Joseph Betancourt, chief equity and inclusion officer at MGH, acknowledged it’s an “uphill battle,” since messengers must counter more than mere hesitancy about the vaccine.

“There’s a history of racism, discrimination, medical experimentation, segregation, issues related to immigration, mistrust, you know, language barriers, difficulty engaging or understanding health care providers. For all those reasons, we believed and understand it's important to engage our communities of color around the vaccine,” Betancourt told GBH News.

Betancourt said MGH and the other hospitals within the Mass General Brigham health care network are now deploying about 140 caregivers of color across the state through social media town halls, question-and-answer sessions and appearances alongside the hospital’s outreach van in hot spot communities.

Michael Curry, CEO of the Mass League of Community Health Centers, said his organization is rolling out a similar strategy.

The league, which recently received a $1 million grant from the Baker administration, will soon start distributing funds for member centers to craft ad materials for target patient populations — Black and Latino residents, Portuguese speakers and immigrants from China, Vietnam, Haiti, Cambodia, Cape Verde and the Middle East.

“We want to make sure the resources are going where they’ll be best used,” Curry said Wednesday.

Health centers, which typically provide medical services in underserved neighborhoods, are well-suited to help persuade vaccine skeptics because their staffs know the faces, speak the languages and understand the fears in the communities where they’re situated. The centers serve a seventh of the Massachusetts population.

Curry said he expects the general population’s vaccination pattern to follow that of community health center workers — hesitant until they observe others receive it without extreme side effects. Informally, he added, the league’s 52 centers have vaccinated about 70% of their staff, a rate that was in the 20-30% range when the vaccine first became available to frontline workers in December.

Areliz Olivia Barbosa, a community health worker from Springfield, received the vaccine after observing others. She serves on the league’s advisory group and volunteers as a trusted messenger.

“I definitely didn’t want to be the first to opt-in,” Barbosa, 40, said of her own hesitation.
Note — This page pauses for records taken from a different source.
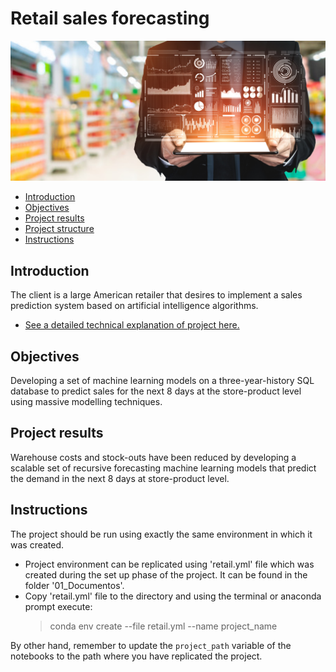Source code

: # Retail sales forecasting

![Esta es una imagen](/01_Documentos/00_Imagenes/featured.png)

- [Introduction](#introduction)
- [Objectives](#objectives)
- [Project results](#project-results)
- [Project structure](#project-structure)
- [Instructions](#instructions)

## Introduction <a name="introduction"></a>
The client is a large American retailer that desires to implement a sales prediction system based on artificial intelligence algorithms.

- [See a detailed technical explanation of project here.](https://pedrocorma.github.io/project/0forecasting/)

## Objectives <a name="objectives"></a>
Developing a set of machine learning models on a three-year-history SQL database to predict sales for the next 8 days at the store-product level using massive modelling techniques.

## Project results  <a name="project-results"></a>
Warehouse costs and stock-outs have been reduced by developing a scalable set of recursive forecasting machine learning models that predict the demand in the next 8 days at store-product level.

## Instructions  <a name="instructions"></a>
The project should be run using exactly the same environment in which it was created.

- Project environment can be replicated using 'retail.yml' file which was created during the set up phase of the project. It can be found in the folder '01_Documentos'.
- Copy 'retail.yml' file to the directory and using the terminal or anaconda prompt execute:
    > conda env create --file retail.yml --name project_name

By other hand, remember to update the `project_path` variable of the notebooks to the path where you have replicated the project.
After considering the likelihood of becoming infected, Barbosa scheduled her first shot and experienced a mild allergic reaction. The opportunity to build immunity to the virus, she said, was worth it.

Still, because of her awareness of systemic racism in health care, Barbosa, who is Latina, said she is careful not to push anyone else to take the vaccine.

“No one wants to be told what to do," she said. "They want to be heard. They want their feelings to be considered. My goal is for the individuals to be able to make an informed decision, whatever that decision is for them.” Then she added a second goal: "anyone who wants to get the vaccine and is eligible to be able to get it.”

Doctors vaccinating people agree and say equitable vaccine distribution will require double work — trusted messengers and dedicated resources. Hesitancy, they said, shouldn’t prompt the reallocation of vaccines.

“The intensity of resources needs to be in the areas where there is skepticism and hesitancy to overcome it,” said Bisola Ojikutu, infectious disease specialist at Brigham and Women’s and MGH. “You can’t remove the resource from the people just because maybe they’re mistrustful of it for real, honest, reasonable reasons.”

Williams, who has so far convinced only family members to get vaccinated, said she’s hopeful the trusted messenger initiatives will inspire more people to get vaccinated as time passes.

“If people who are on the front lines and engaged in the healthcare system can lead by example for some of these communities that have been left out of big decisions [and] left out of protective measures, hopefully that can encourage them to know that it’s safe and it’s okay to take this vaccine,” she said.

Clarification: This article has been updated to clarify that MGH and the other hospitals within the Mass General Brigham health care network are deploying the trusted messengers program.